A comparative study of OpenStack Networking Architectures

In this post I will discuss a few ways that you can configure your OpenStack Networking and how that affects your performance. OpenStack Networking/Neutron provides users several configuration options, each of which leads to a different architectural implementation, thereby directly affecting performance. To understand the different ways you can configure Neutron networking, we first need to look at what Neutron ML2 is.

What is ML2?

ML2 stands for Modular Layer 2. It is basically a framework that allows OpenStack to utilize variety of L2 Technologies. There are two kinds of ML2 Drivers.

  • Type Drivers

They define how an OpenStack network is technically realized. Examples are VLAN, VxLAN, GRE etc

  • Mechanism Drivers

The mechanism driver is responsible for actually realizing the L2 network needed by OpenStack resources. For example, in the case of the ML2/OVS mechanism driver, the L2 networks are realized by an openvswitch-agent running on each compute and networker node to configure Open vSwitch (OVS) on that node.

ML2 Plugins

Some of the popular open source plugins (mechanism drivers)  supported in the Rocky release of OpenStack are Ml2/OVS, ML2/OVN and ML2/ODL. As mentioned above, the ML2/OVS mechanism driver utilizes openvswitch-agent running on each node to program and configure the flows needed by VMs on that node. OVN is a network virtualization technology developed by the same community that developed OVS and in the case of OpenStack provides a simpler way to realize virtual networks than vanilla OVS. However, in the case of ML2/OVN it is an agentless architecture unlike ML2/OVS and all of the configuration of OpenvSwitch is coordinated through databases. ML2/OVS uses RPC/RabbitMQ for communication between agents, so in the case of Ml2/OVN we can expect to see lower load on RabbitMQ. We also have ML2/ODL which makes use of the Software Defined Networking Controller OpenDaylight (ODL). In this case, ODL proactively manages flows by talking to the Open vSwitch instance on each node through OpenFlow.

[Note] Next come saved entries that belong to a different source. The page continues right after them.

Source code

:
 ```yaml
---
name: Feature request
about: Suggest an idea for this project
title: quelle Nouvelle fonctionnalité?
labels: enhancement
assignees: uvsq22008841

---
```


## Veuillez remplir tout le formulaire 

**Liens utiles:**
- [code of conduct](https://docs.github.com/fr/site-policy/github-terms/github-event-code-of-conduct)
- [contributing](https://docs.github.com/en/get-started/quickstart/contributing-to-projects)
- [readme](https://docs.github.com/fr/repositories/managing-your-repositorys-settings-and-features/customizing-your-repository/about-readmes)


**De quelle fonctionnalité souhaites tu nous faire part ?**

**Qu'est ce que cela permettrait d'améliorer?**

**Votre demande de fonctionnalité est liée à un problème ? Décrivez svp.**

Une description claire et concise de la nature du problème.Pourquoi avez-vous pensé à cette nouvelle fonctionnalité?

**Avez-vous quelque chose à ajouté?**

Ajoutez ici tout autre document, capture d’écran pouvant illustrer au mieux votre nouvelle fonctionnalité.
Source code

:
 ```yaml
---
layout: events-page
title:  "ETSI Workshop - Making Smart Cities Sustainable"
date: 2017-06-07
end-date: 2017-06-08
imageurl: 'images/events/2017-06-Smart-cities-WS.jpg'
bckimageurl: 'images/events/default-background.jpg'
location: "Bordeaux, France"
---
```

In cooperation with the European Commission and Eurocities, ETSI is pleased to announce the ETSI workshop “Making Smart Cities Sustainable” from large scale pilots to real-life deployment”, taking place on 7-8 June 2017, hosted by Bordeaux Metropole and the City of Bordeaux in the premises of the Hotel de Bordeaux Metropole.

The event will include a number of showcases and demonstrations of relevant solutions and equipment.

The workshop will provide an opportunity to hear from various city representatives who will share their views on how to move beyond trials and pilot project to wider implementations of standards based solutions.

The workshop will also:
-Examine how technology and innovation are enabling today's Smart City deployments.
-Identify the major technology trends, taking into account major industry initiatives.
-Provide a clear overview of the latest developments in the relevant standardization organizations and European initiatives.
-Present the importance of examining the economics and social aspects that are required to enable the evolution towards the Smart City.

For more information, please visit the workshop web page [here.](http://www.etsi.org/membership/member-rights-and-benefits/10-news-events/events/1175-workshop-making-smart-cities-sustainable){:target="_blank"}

You would think you can choose an ML2 plugin and be done right? No, OpenStack spoils you with even more choices and options!!! The next configuration option we have is to enable Distributed Virtual Routing. You can do this by setting router_distributed to True in neutron.conf . In the case of Legacy ML2/OVS architecture, any traffic that needs to go from one OpenStack subnet to another or needs to SNATed to the outside world, has to make an extra hop to the networker node before it reaches its final destination, be it another compute node (hypervisor) or the internet. That means that if you have VM1 on Neutron Subnet1 and VM2 on Neutron Subnet2, both placed on the same hypervisor, even then for a packet to go from VM1 to VM2 it has to go out of the hypervisor, get routed at the networker node and come back to the hypervisor before ending at VM2. DVR solves this problem by having a router on every compute node. With DVR East-West traffic is directly routed from the compute node and any traffic bound for the outside world from a VM with Floating IP also doesn’t have to ever go to the networker node. However, there are some caveats with Ml2/OVS DVR, in the sense that any traffic to the outside world from VM without a Floating Ip would still need to go through the networker node for SNAT and also IPV6 isn’t currently supported. You can find a great deal of information about how traffic patterns differ from Legacy ML2/OVS to DVR Ml2/OVS by following these links: https://docs.openstack.org/liberty/networking-guide/scenario-classic-ovs.html and https://docs.openstack.org/newton/networking-guide/deploy-ovs-ha-dvr.html. In the case of ML2/OVN and ML2/ODL distributed routing is more natively implemented and now made available as a default.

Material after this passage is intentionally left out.